Segment Open

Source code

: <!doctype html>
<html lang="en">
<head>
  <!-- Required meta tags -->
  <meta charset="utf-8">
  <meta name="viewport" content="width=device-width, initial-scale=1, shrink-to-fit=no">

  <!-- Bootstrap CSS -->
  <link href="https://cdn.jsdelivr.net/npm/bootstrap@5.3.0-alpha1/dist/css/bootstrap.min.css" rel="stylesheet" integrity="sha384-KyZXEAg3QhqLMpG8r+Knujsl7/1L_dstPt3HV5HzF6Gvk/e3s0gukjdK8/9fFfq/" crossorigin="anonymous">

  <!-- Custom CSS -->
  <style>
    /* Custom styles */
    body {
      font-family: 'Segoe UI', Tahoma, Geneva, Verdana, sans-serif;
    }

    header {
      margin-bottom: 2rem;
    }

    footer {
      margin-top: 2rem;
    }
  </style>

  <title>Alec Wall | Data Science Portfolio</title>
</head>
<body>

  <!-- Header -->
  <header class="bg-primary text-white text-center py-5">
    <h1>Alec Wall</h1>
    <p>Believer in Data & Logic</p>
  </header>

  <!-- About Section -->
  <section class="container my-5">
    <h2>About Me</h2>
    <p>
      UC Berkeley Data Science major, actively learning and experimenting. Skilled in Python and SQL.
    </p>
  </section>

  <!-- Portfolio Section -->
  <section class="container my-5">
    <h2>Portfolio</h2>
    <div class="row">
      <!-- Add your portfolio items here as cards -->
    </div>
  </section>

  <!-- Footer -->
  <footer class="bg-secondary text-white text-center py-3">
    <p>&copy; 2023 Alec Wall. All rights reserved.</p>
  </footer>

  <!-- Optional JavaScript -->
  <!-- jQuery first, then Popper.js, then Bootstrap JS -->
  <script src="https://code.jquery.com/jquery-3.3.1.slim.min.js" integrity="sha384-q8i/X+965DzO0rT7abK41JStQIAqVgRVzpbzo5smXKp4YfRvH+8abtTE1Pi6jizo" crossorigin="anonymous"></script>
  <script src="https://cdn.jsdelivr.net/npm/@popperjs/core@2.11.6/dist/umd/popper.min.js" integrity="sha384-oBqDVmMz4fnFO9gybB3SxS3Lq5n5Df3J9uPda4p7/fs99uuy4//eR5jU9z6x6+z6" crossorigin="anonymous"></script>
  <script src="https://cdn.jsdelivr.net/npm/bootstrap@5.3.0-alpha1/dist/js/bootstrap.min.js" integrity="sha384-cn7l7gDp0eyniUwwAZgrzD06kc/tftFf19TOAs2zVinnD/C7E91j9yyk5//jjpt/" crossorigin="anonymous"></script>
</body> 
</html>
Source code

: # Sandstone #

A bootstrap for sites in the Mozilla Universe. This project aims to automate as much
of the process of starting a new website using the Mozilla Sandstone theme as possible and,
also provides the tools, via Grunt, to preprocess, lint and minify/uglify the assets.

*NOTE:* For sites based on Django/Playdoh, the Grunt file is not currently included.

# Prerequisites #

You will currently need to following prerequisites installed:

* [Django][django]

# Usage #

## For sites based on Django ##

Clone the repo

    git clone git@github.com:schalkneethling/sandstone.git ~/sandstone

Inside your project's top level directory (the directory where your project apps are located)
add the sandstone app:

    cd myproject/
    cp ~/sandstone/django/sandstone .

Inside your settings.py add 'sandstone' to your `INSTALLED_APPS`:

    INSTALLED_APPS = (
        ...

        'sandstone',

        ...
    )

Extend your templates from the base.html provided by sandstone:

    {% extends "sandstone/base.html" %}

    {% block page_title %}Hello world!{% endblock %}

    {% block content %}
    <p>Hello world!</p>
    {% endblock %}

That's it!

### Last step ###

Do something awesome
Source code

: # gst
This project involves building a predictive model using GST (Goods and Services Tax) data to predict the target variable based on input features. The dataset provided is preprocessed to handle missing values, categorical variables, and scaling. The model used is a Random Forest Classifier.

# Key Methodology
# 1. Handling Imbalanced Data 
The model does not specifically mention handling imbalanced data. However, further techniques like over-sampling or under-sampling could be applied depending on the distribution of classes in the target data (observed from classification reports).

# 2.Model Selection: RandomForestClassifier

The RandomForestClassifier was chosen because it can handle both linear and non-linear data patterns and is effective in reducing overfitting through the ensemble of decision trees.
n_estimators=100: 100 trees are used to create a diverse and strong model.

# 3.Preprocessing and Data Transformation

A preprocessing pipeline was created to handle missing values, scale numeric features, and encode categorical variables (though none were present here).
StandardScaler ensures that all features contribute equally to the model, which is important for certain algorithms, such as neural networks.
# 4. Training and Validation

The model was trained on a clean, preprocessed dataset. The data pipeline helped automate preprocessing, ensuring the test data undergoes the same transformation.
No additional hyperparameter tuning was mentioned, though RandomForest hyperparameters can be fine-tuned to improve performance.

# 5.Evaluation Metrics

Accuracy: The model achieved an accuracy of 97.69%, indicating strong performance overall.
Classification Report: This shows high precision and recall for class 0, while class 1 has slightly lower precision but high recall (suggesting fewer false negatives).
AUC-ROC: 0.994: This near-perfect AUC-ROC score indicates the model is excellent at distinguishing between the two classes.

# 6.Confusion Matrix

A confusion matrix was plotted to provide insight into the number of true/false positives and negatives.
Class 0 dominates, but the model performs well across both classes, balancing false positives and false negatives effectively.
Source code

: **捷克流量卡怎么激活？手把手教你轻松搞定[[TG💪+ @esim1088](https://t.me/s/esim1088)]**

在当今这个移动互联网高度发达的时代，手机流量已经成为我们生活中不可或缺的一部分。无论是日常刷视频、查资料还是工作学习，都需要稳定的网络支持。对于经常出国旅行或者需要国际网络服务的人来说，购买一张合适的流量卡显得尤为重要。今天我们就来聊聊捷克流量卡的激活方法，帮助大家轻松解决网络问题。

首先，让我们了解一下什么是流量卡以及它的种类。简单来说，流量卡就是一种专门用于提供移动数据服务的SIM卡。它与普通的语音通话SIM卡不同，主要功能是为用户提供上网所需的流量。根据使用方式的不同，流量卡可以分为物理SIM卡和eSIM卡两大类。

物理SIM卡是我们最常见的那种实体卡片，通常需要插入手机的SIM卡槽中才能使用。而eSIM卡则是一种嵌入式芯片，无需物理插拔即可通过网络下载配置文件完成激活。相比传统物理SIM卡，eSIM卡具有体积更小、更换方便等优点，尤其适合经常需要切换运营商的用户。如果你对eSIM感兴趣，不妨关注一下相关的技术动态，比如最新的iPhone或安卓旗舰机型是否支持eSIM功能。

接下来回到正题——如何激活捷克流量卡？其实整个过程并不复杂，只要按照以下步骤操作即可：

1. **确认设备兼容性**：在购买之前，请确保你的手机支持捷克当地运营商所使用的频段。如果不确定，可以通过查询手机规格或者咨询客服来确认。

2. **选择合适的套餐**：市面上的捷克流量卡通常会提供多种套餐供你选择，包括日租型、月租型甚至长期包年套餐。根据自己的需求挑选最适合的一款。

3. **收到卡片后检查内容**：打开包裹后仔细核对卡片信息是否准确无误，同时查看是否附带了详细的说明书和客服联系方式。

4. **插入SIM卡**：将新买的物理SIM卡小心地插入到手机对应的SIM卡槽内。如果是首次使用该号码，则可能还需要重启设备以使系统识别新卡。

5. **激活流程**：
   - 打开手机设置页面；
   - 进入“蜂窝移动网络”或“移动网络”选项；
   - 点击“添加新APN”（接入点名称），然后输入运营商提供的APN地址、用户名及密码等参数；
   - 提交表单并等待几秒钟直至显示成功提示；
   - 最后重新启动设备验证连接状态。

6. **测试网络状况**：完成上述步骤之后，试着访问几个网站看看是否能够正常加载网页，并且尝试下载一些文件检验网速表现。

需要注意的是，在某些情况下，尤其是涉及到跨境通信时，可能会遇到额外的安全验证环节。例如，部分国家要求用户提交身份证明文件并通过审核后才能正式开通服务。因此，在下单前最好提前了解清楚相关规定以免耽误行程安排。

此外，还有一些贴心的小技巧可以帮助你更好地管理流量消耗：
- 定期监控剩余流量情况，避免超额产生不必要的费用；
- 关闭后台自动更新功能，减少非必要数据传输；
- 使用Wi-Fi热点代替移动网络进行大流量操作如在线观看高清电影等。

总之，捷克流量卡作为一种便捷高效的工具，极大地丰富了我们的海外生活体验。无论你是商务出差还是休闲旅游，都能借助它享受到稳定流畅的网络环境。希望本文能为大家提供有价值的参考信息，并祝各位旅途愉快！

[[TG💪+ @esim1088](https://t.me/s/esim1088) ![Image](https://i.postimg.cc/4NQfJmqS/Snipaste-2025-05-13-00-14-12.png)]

Segment Closed

◆ Exercise details
Within the material above, the line with "# 1. Handling Imbalanced Data" opens the range and the line with "The RandomForestClassifier was" closes it; reproduce that range word for word.

◆ Task solution
# 1. Handling Imbalanced Data 
The model does not specifically mention handling imbalanced data. However, further techniques like over-sampling or under-sampling could be applied depending on the distribution of classes in the target data (observed from classification reports).

# 2.Model Selection: RandomForestClassifier

The RandomForestClassifier was chosen because it can handle both linear and non-linear data patterns and is effective in reducing overfitting through the ensemble of decision trees.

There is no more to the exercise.